▽

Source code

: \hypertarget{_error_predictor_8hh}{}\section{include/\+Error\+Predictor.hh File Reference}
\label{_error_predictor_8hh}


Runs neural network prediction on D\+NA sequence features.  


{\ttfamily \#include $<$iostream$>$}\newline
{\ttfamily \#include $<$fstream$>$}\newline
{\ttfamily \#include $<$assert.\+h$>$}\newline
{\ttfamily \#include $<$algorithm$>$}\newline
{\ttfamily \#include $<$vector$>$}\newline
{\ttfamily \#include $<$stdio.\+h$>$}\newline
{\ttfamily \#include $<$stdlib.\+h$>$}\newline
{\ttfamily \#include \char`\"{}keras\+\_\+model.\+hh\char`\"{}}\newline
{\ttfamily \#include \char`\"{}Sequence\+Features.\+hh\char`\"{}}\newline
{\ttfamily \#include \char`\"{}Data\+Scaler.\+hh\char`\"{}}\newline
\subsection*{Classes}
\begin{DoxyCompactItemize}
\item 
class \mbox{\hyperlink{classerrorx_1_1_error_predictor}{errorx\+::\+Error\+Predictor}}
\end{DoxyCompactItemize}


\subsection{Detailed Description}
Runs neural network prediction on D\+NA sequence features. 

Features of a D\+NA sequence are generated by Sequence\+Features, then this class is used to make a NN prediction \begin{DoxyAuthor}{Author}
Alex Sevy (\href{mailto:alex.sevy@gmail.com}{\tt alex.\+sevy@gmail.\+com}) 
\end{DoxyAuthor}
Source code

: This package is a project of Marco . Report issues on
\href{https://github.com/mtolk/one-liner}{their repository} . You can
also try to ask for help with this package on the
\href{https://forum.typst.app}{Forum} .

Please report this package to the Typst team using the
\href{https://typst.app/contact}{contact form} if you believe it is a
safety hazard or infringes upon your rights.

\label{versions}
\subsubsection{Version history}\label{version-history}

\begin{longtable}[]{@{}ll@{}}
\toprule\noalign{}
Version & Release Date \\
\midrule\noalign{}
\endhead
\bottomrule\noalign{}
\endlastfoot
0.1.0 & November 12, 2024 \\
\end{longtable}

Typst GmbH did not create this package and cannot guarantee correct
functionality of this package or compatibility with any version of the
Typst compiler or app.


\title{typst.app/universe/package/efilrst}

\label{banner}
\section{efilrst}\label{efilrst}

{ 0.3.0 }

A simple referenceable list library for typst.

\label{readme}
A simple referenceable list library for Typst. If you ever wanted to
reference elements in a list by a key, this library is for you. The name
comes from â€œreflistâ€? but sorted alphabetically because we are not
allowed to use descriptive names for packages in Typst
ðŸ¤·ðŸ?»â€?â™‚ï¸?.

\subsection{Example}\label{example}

△

▶ _AIM OF THE EXERCISE_: Search the data above for the string "referenceable" and return every line that has it.

▶ _SOLVED PROBLEM_:
A simple referenceable list library for typst.
A simple referenceable list library for Typst. If you ever wanted to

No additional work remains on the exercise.